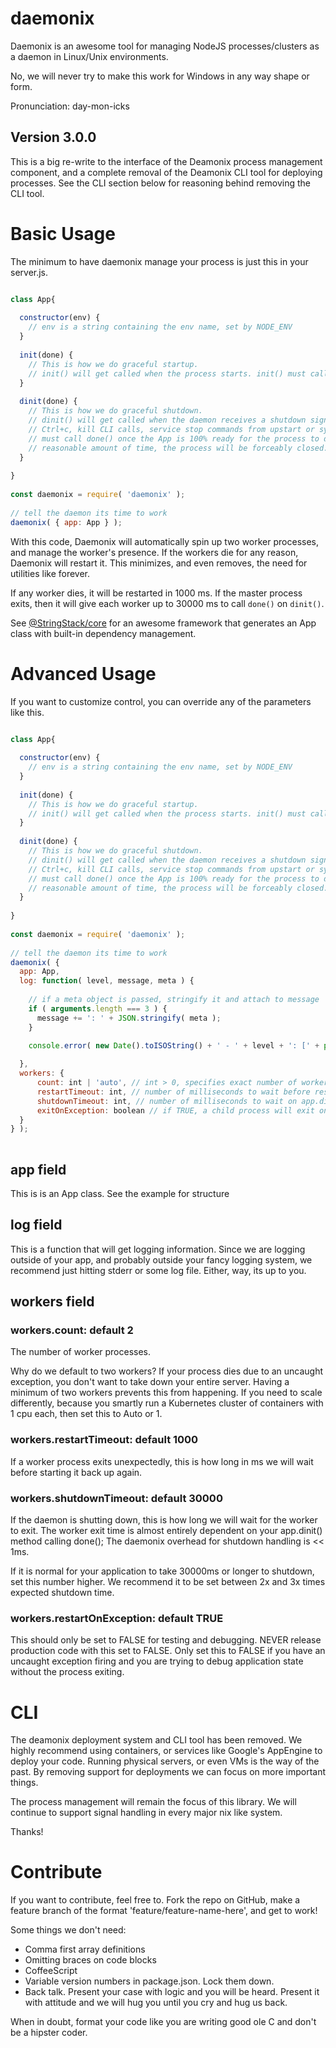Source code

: daemonix
===

Daemonix is an awesome tool for managing NodeJS processes/clusters as a daemon in Linux/Unix environments.

No, we will never try to make this work for Windows in any way shape or form.

Pronunciation: day-mon-icks

## Version 3.0.0
This is a big re-write to the interface of the Deamonix process management component, and a complete 
removal of the Deamonix CLI tool for deploying processes. See the CLI section below for reasoning behind removing the
CLI tool.

Basic Usage
===

The minimum to have daemonix manage your process is just this in your server.js.

```javascript

class App{
  
  constructor(env) {
    // env is a string containing the env name, set by NODE_ENV
  }
  
  init(done) {
    // This is how we do graceful startup.
    // init() will get called when the process starts. init() must call done() once the App is 100% up and running.
  }
  
  dinit(done) {
    // This is how we do graceful shutdown.
    // dinit() will get called when the daemon receives a shutdown signal from the OS. It will trigger once for 
    // Ctrl+c, kill CLI calls, service stop commands from upstart or sysv control systems, etc. dinit() 
    // must call done() once the App is 100% ready for the process to die. If the app doesn't call done() in a
    // reasonable amount of time, the process will be forceably closed.
  }
  
}
 
const daemonix = require( 'daemonix' );
 
// tell the daemon its time to work
daemonix( { app: App } );
```

With this code, Daemonix will automatically spin up two worker processes, and manage the worker's presence. If the 
workers die for any reason, Daemonix will restart it. This minimizes, and even removes, the need for utilities like 
forever.

If any worker dies, it will be restarted in 1000 ms. If the master process exits, then it will give each worker up to 
30000 ms to call ```done()``` on ```dinit()```.

See [@StringStack/core](https://www.npmjs.com/package/@stringstack/core) for an awesome framework that generates an App 
class with built-in dependency management. 

Advanced Usage
===

If you want to customize control, you can override any of the parameters like this.

```javascript

class App{
  
  constructor(env) {
    // env is a string containing the env name, set by NODE_ENV
  }
  
  init(done) {
    // This is how we do graceful startup.
    // init() will get called when the process starts. init() must call done() once the App is 100% up and running.
  }
  
  dinit(done) {
    // This is how we do graceful shutdown.
    // dinit() will get called when the daemon receives a shutdown signal from the OS. It will trigger once for 
    // Ctrl+c, kill CLI calls, service stop commands from upstart or sysv control systems, etc. dinit() 
    // must call done() once the App is 100% ready for the process to die. If the app doesn't call done() in a
    // reasonable amount of time, the process will be forceably closed.
  }
  
}
 
const daemonix = require( 'daemonix' );
 
// tell the daemon its time to work
daemonix( { 
  app: App,
  log: function( level, message, meta ) {
    
    // if a meta object is passed, stringify it and attach to message
    if ( arguments.length === 3 ) {
      message += ': ' + JSON.stringify( meta );
    }

    console.error( new Date().toISOString() + ' - ' + level + ': [' + process.pid + '] ' + message );
    
  },
  workers: {
      count: int | 'auto', // int > 0, specifies exact number of workers to use, auto will use one worker per CPU core. default: 2
      restartTimeout: int, // number of milliseconds to wait before restarting a failed worker. default: 1000
      shutdownTimeout: int, // number of milliseconds to wait on app.dinit(done); to call done(null) before the worker is killed. default: 30000
      exitOnException: boolean // if TRUE, a child process will exit on uncaught exception and restart. We HIGHLY recommend only setting this to FALSE for testing default: TRUE 
  }
} );
 
```

## app field

This is is an App class. See the example for structure

## log field

This is a function that will get logging information. Since we are logging outside of your app, and probably outside 
your fancy logging system, we recommend just hitting stderr or some log file. Either, way, its up to you. 

## workers field

### workers.count: default 2

The number of worker processes.
 
Why do we default to two workers? If your process dies due to an uncaught exception, you don't want to take down your
entire server. Having a minimum of two workers prevents this from happening. If you need to scale differently, because
you smartly run a Kubernetes cluster of containers with 1 cpu each, then set this to Auto or 1. 

### workers.restartTimeout: default 1000

If a worker process exits unexpectedly, this is how long in ms we will wait before starting it back up again.

### workers.shutdownTimeout: default 30000

If the daemon is shutting down, this is how long we will wait for the worker to exit. The worker exit time is almost 
entirely dependent on your app.dinit() method calling done(); The daemonix overhead for shutdown handling is << 1ms. 

If it is normal for your application to take 30000ms or longer to shutdown, set this number higher. We recommend it to
be set between 2x and 3x times expected shutdown time.

### workers.restartOnException: default TRUE

This should only be set to FALSE for testing and debugging. NEVER release production code with this set to FALSE. Only
set this to FALSE if you have an uncaught exception firing and you are trying to debug application state without the
process exiting.

# CLI

The deamonix deployment system and CLI tool has been removed. We highly recommend using containers, or services like 
Google's AppEngine to deploy your code. Running physical servers, or even VMs is the way of the past. By removing
support for deployments we can focus on more important things.

The process management will remain the focus of this library. We will continue to support signal handling in every major
nix like system.

Thanks!

Contribute
===

If you want to contribute, feel free to. Fork the repo on GitHub, make a feature branch of the format 'feature/feature-name-here', and get to work!

Some things we don't need:

- Comma first array definitions 
- Omitting braces on code blocks
- CoffeeScript
- Variable version numbers in package.json. Lock them down.
- Back talk. Present your case with logic and you will be heard. Present it with attitude and we will hug you until you cry and hug us back.

When in doubt, format your code like you are writing good ole C and don't be a hipster coder.
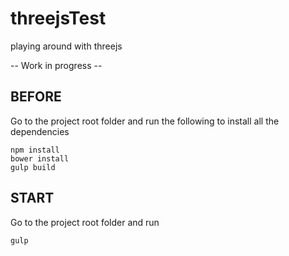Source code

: # threejsTest
playing around with threejs

-- Work in progress --

## BEFORE
Go to the project root folder and run the following to install all the dependencies
```
npm install
bower install
gulp build
```

## START
Go to the project root folder and run
```
gulp
```
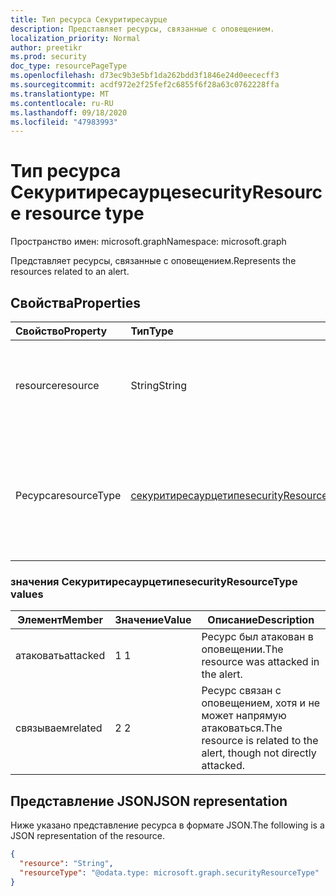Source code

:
 ```yaml
---
title: Тип ресурса Секуритиресаурце
description: Представляет ресурсы, связанные с оповещением.
localization_priority: Normal
author: preetikr
ms.prod: security
doc_type: resourcePageType
ms.openlocfilehash: d73ec9b3e5bf1da262bdd3f1846e24d0eececff3
ms.sourcegitcommit: acdf972e2f25fef2c6855f6f28a63c0762228ffa
ms.translationtype: MT
ms.contentlocale: ru-RU
ms.lasthandoff: 09/18/2020
ms.locfileid: "47983993"
---
```

# <a name="securityresource-resource-type"></a><span data-ttu-id="83437-103">Тип ресурса Секуритиресаурце</span><span class="sxs-lookup"><span data-stu-id="83437-103">securityResource resource type</span></span>

<span data-ttu-id="83437-104">Пространство имен: microsoft.graph</span><span class="sxs-lookup"><span data-stu-id="83437-104">Namespace: microsoft.graph</span></span>

<span data-ttu-id="83437-105">Представляет ресурсы, связанные с оповещением.</span><span class="sxs-lookup"><span data-stu-id="83437-105">Represents the resources related to an alert.</span></span>

## <a name="properties"></a><span data-ttu-id="83437-106">Свойства</span><span class="sxs-lookup"><span data-stu-id="83437-106">Properties</span></span>

| <span data-ttu-id="83437-107">Свойство</span><span class="sxs-lookup"><span data-stu-id="83437-107">Property</span></span>   | <span data-ttu-id="83437-108">Тип</span><span class="sxs-lookup"><span data-stu-id="83437-108">Type</span></span>|<span data-ttu-id="83437-109">Описание</span><span class="sxs-lookup"><span data-stu-id="83437-109">Description</span></span>|
|:---------------|:--------|:----------|
|<span data-ttu-id="83437-110">resource</span><span class="sxs-lookup"><span data-stu-id="83437-110">resource</span></span>|<span data-ttu-id="83437-111">String</span><span class="sxs-lookup"><span data-stu-id="83437-111">String</span></span>|<span data-ttu-id="83437-112">Имя ресурса, связанного с текущим оповещением.</span><span class="sxs-lookup"><span data-stu-id="83437-112">Name of the resource that is related to current alert.</span></span> <span data-ttu-id="83437-113">**Обязательное поле**.</span><span class="sxs-lookup"><span data-stu-id="83437-113">**Required**.</span></span>|
|<span data-ttu-id="83437-114">Ресурса</span><span class="sxs-lookup"><span data-stu-id="83437-114">resourceType</span></span>|[<span data-ttu-id="83437-115">секуритиресаурцетипе</span><span class="sxs-lookup"><span data-stu-id="83437-115">securityResourceType</span></span>](#securityresourcetype-values)|<span data-ttu-id="83437-116">Представляет тип ресурсов безопасности, связанных с оповещением.</span><span class="sxs-lookup"><span data-stu-id="83437-116">Represents type of security resources related to an alert.</span></span> <span data-ttu-id="83437-117">Возможные значения: `attacked`, `related`.</span><span class="sxs-lookup"><span data-stu-id="83437-117">Possible values are: `attacked`, `related`.</span></span>|

### <a name="securityresourcetype-values"></a><span data-ttu-id="83437-118">значения Секуритиресаурцетипе</span><span class="sxs-lookup"><span data-stu-id="83437-118">securityResourceType values</span></span>

|<span data-ttu-id="83437-119">Элемент</span><span class="sxs-lookup"><span data-stu-id="83437-119">Member</span></span>|<span data-ttu-id="83437-120">Значение</span><span class="sxs-lookup"><span data-stu-id="83437-120">Value</span></span>|<span data-ttu-id="83437-121">Описание</span><span class="sxs-lookup"><span data-stu-id="83437-121">Description</span></span>|
|-|-|-|
|<span data-ttu-id="83437-122">атаковать</span><span class="sxs-lookup"><span data-stu-id="83437-122">attacked</span></span>|<span data-ttu-id="83437-123">1 </span><span class="sxs-lookup"><span data-stu-id="83437-123">1</span></span>|<span data-ttu-id="83437-124">Ресурс был атакован в оповещении.</span><span class="sxs-lookup"><span data-stu-id="83437-124">The resource was attacked in the alert.</span></span>|
|<span data-ttu-id="83437-125">связываем</span><span class="sxs-lookup"><span data-stu-id="83437-125">related</span></span>|<span data-ttu-id="83437-126">2 </span><span class="sxs-lookup"><span data-stu-id="83437-126">2</span></span>|<span data-ttu-id="83437-127">Ресурс связан с оповещением, хотя и не может напрямую атаковаться.</span><span class="sxs-lookup"><span data-stu-id="83437-127">The resource is related to the alert, though not directly attacked.</span></span>|

## <a name="json-representation"></a><span data-ttu-id="83437-128">Представление JSON</span><span class="sxs-lookup"><span data-stu-id="83437-128">JSON representation</span></span>

<span data-ttu-id="83437-129">Ниже указано представление ресурса в формате JSON.</span><span class="sxs-lookup"><span data-stu-id="83437-129">The following is a JSON representation of the resource.</span></span>

<!-- {
  "blockType": "resource",
  "optionalProperties": [
  ],
  "@odata.type": "microsoft.graph.securityResource"
}-->

```json
{
  "resource": "String",
  "resourceType": "@odata.type: microsoft.graph.securityResourceType"
}
```

<!-- uuid: 8fcb5dbc-d5aa-4681-8e31-b001d5168d79
2015-10-25 14:57:30 UTC -->
<!-- {
  "type": "#page.annotation",
  "description": "securityResource resource",
  "keywords": "",
  "section": "documentation",
  "tocPath": ""
}-->

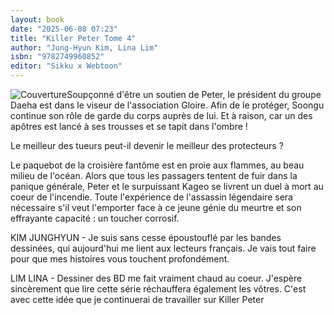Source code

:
 ```yaml
---
layout: book
date: "2025-06-08 07:23"
title: "Killer Peter Tome 4"
author: "Jung-Hyun Kim, Lina Lim"
isbn: "9782749960852"
editor: "Sikku x Webtoon"
---
```

![Couverture](/img/9782749960852.jpeg)Soupçonné d'être un soutien de Peter, le président du groupe Daeha est dans le viseur de l'association Gloire. Afin de le protéger, Soongu continue son rôle de garde du corps auprès de lui. Et à raison, car un des apôtres est lancé à ses trousses et se tapit dans l'ombre !
 
 
Le meilleur des tueurs peut-il devenir le meilleur des protecteurs ?
 
 Le paquebot de la croisière fantôme est en proie aux flammes, au beau milieu de l'océan. Alors que tous les passagers tentent de fuir dans la panique générale, Peter et le surpuissant Kageo se livrent un duel à mort au coeur de l'incendie. Toute l'expérience de l'assassin légendaire sera nécessaire s'il veut l'emporter face à ce jeune génie du meurtre et son effrayante capacité : un toucher corrosif.
 
 
KIM JUNGHYUN - Je suis sans cesse époustouflé par les bandes dessinées, qui aujourd'hui me lient aux lecteurs français. Je vais tout faire pour que mes histoires vous touchent profondément.
 
LIM LINA - Dessiner des BD me fait vraiment chaud au coeur. J'espère sincèrement que lire cette série réchauffera également les vôtres. C'est avec cette idée que je continuerai de travailler sur Killer Peter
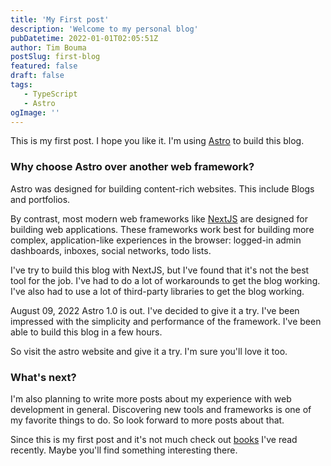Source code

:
 ```yaml
---
title: 'My First post'
description: 'Welcome to my personal blog'
pubDatetime: 2022-01-01T02:05:51Z
author: Tim Bouma
postSlug: first-blog
featured: false
draft: false
tags:
   - TypeScript
   - Astro
ogImage: ''
---
```


This is my first post. I hope you like it. I'm using [Astro](https://astro.build) to build this blog.

### Why choose Astro over another web framework?

Astro was designed for building content-rich websites. This include Blogs and portfolios.

By contrast, most modern web frameworks like [NextJS](https://nextjs.org/) are designed for building web applications. These frameworks work best for building more complex, application-like experiences in the browser: logged-in admin dashboards, inboxes, social networks, todo lists.

I've try to build this blog with NextJS, but I've found that it's not the best tool for the job. I've had to do a lot of workarounds to get the blog working. I've also had to use a lot of third-party libraries to get the blog working.

August 09, 2022 Astro 1.0 is out. I've decided to give it a try. I've been impressed with the simplicity and performance of the framework. I've been able to build this blog in a few hours.

So visit the astro website and give it a try. I'm sure you'll love it too.

### What's next?

I'm also planning to write more posts about my experience with web development in general. Discovering new tools and frameworks is one of my favorite things to do. So look forward to more posts about that.

Since this is my first post and it's not much check out [books](../books) I've read recently. Maybe you'll find something interesting there.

About this task >> Look through the records above for the word "containers". Report how many lines contain it, as a bare number.

Exercise output >> 2